Copy each line of the entries beneath that contains the word "begin".

___ Given data

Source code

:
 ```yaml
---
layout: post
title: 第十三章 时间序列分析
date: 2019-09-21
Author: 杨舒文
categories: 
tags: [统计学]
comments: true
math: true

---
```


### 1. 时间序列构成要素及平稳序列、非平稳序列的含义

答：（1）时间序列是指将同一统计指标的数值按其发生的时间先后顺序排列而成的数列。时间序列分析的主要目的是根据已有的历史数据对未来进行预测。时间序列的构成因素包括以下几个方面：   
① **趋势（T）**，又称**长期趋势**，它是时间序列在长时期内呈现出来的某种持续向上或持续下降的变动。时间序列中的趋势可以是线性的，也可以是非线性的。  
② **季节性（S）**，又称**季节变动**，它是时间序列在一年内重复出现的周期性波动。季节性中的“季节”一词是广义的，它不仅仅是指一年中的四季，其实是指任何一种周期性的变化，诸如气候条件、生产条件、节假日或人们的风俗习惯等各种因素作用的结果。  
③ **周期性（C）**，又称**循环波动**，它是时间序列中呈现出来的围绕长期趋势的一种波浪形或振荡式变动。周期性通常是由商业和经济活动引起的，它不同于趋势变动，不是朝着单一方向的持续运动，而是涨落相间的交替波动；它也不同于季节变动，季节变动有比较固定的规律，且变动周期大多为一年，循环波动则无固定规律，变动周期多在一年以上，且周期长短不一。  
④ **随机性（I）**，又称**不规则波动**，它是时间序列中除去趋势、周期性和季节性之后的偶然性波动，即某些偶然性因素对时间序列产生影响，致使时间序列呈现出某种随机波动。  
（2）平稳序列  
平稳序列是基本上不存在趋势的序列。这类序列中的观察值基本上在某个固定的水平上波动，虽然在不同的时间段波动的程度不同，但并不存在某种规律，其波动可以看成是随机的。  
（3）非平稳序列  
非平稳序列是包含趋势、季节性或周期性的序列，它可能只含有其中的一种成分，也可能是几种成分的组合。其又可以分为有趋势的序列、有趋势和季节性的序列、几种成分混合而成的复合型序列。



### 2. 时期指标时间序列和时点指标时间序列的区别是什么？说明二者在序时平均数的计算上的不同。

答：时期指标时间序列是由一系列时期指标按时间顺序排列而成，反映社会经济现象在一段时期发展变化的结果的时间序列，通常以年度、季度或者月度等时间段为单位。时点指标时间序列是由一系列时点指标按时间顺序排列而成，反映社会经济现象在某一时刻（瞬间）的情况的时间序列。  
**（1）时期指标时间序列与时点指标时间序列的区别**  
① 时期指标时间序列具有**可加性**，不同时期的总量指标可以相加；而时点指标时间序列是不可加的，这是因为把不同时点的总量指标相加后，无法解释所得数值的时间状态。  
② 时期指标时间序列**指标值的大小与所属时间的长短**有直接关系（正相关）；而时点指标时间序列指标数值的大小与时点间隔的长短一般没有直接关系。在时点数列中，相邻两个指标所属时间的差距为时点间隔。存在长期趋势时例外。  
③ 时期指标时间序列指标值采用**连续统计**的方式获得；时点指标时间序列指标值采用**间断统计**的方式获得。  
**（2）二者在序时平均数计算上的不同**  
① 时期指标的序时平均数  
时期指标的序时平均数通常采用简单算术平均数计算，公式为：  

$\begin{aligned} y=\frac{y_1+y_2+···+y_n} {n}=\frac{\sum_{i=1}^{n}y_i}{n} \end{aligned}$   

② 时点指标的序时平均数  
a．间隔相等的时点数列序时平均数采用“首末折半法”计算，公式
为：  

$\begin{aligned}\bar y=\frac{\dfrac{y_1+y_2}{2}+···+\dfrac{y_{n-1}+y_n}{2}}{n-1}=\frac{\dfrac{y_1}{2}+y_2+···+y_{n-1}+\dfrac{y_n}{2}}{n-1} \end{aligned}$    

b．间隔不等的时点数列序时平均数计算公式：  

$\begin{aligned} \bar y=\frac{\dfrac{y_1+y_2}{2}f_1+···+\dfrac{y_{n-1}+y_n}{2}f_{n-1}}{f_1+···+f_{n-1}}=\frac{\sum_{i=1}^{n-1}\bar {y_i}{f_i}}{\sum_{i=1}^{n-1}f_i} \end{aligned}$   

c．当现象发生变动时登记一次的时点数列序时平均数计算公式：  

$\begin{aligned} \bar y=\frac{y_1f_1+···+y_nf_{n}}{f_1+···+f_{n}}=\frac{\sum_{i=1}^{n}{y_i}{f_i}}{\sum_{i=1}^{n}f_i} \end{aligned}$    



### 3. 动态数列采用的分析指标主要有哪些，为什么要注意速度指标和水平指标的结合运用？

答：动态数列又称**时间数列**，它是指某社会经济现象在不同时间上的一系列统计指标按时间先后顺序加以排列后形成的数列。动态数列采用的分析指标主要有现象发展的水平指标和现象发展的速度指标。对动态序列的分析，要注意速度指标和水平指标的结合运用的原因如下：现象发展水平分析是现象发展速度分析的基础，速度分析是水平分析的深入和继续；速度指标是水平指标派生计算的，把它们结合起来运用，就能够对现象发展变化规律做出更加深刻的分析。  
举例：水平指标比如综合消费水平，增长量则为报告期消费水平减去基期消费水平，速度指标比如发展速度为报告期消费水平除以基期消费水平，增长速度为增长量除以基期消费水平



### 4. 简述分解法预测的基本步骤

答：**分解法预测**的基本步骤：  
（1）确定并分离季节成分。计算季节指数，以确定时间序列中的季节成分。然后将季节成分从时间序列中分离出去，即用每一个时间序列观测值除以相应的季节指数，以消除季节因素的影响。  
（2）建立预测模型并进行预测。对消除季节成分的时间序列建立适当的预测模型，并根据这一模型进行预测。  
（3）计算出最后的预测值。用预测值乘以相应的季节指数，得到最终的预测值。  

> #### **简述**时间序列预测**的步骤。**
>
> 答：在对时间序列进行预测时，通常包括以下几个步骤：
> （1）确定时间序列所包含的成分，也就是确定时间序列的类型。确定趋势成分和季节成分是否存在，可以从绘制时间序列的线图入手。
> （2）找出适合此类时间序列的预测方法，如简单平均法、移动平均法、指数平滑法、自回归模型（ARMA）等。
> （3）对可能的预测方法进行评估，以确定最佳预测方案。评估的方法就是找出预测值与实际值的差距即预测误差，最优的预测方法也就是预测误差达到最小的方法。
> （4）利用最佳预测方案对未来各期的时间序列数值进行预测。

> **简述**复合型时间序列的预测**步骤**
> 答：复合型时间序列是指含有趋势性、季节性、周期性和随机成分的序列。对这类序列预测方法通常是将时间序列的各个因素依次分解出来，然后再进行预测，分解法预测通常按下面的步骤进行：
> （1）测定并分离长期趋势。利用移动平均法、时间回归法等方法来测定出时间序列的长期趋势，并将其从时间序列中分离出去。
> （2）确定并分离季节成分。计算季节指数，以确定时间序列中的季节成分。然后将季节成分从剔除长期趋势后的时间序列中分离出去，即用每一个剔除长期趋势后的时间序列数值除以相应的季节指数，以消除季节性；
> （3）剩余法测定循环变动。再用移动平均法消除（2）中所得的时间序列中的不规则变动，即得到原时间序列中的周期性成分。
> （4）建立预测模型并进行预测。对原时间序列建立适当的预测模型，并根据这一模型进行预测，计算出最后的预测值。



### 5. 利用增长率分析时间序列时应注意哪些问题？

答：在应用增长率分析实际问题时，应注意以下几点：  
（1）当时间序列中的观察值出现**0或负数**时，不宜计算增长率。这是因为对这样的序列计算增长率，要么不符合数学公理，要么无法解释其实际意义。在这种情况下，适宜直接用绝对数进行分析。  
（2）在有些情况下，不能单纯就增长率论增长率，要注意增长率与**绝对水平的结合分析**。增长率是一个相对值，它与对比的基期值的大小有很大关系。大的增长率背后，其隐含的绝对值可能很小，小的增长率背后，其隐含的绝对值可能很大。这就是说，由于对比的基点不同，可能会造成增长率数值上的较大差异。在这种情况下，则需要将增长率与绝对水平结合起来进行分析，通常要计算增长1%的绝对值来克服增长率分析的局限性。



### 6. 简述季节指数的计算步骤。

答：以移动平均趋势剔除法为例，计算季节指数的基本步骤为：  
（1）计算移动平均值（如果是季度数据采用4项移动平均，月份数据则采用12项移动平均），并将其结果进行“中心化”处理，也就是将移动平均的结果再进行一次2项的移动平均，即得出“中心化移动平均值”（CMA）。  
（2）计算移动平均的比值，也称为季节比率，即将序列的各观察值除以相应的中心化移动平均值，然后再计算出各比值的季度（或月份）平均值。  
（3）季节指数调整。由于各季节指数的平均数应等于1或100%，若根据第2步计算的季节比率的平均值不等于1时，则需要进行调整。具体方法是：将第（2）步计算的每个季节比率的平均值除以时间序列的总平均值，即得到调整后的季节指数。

______

- Response for this exercise -
$\begin{aligned} y=\frac{y_1+y_2+···+y_n} {n}=\frac{\sum_{i=1}^{n}y_i}{n} \end{aligned}$   
$\begin{aligned}\bar y=\frac{\dfrac{y_1+y_2}{2}+···+\dfrac{y_{n-1}+y_n}{2}}{n-1}=\frac{\dfrac{y_1}{2}+y_2+···+y_{n-1}+\dfrac{y_n}{2}}{n-1} \end{aligned}$    
$\begin{aligned} \bar y=\frac{\dfrac{y_1+y_2}{2}f_1+···+\dfrac{y_{n-1}+y_n}{2}f_{n-1}}{f_1+···+f_{n-1}}=\frac{\sum_{i=1}^{n-1}\bar {y_i}{f_i}}{\sum_{i=1}^{n-1}f_i} \end{aligned}$   
$\begin{aligned} \bar y=\frac{y_1f_1+···+y_nf_{n}}{f_1+···+f_{n}}=\frac{\sum_{i=1}^{n}{y_i}{f_i}}{\sum_{i=1}^{n}f_i} \end{aligned}$    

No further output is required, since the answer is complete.